◆ What is expected: Would you output all the data exactly as it stands?

◆ Records for the task:
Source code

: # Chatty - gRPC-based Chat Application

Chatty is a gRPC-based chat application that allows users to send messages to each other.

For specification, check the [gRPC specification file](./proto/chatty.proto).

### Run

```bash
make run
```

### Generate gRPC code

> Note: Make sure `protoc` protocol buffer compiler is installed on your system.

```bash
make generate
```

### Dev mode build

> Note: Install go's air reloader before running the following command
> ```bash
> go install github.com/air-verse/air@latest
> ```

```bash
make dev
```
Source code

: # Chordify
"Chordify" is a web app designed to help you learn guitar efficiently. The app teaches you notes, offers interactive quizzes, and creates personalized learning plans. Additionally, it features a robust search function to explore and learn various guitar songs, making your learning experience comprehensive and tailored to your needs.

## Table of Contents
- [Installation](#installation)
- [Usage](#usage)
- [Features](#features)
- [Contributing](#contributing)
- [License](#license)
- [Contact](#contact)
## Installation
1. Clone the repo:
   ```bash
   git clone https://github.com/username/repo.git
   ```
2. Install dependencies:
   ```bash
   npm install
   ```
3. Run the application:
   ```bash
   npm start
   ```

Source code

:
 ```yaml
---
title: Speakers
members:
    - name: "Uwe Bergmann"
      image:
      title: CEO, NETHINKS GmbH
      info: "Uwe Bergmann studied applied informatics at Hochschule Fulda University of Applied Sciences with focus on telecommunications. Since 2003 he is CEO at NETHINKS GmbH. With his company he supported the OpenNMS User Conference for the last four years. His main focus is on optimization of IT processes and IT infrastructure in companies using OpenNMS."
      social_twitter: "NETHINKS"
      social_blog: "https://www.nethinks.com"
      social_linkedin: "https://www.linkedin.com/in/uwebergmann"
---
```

◆ Your solution:
Source code

: # Chatty - gRPC-based Chat Application

Chatty is a gRPC-based chat application that allows users to send messages to each other.

For specification, check the [gRPC specification file](./proto/chatty.proto).

### Run

```bash
make run
```

### Generate gRPC code

> Note: Make sure `protoc` protocol buffer compiler is installed on your system.

```bash
make generate
```

### Dev mode build

> Note: Install go's air reloader before running the following command
> ```bash
> go install github.com/air-verse/air@latest
> ```

```bash
make dev
```
Source code

: # Chordify
"Chordify" is a web app designed to help you learn guitar efficiently. The app teaches you notes, offers interactive quizzes, and creates personalized learning plans. Additionally, it features a robust search function to explore and learn various guitar songs, making your learning experience comprehensive and tailored to your needs.

## Table of Contents
- [Installation](#installation)
- [Usage](#usage)
- [Features](#features)
- [Contributing](#contributing)
- [License](#license)
- [Contact](#contact)
## Installation
1. Clone the repo:
   ```bash
   git clone https://github.com/username/repo.git
   ```
2. Install dependencies:
   ```bash
   npm install
   ```
3. Run the application:
   ```bash
   npm start
   ```

Source code

:
 ```yaml
---
title: Speakers
members:
    - name: "Uwe Bergmann"
      image:
      title: CEO, NETHINKS GmbH
      info: "Uwe Bergmann studied applied informatics at Hochschule Fulda University of Applied Sciences with focus on telecommunications. Since 2003 he is CEO at NETHINKS GmbH. With his company he supported the OpenNMS User Conference for the last four years. His main focus is on optimization of IT processes and IT infrastructure in companies using OpenNMS."
      social_twitter: "NETHINKS"
      social_blog: "https://www.nethinks.com"
      social_linkedin: "https://www.linkedin.com/in/uwebergmann"
---
```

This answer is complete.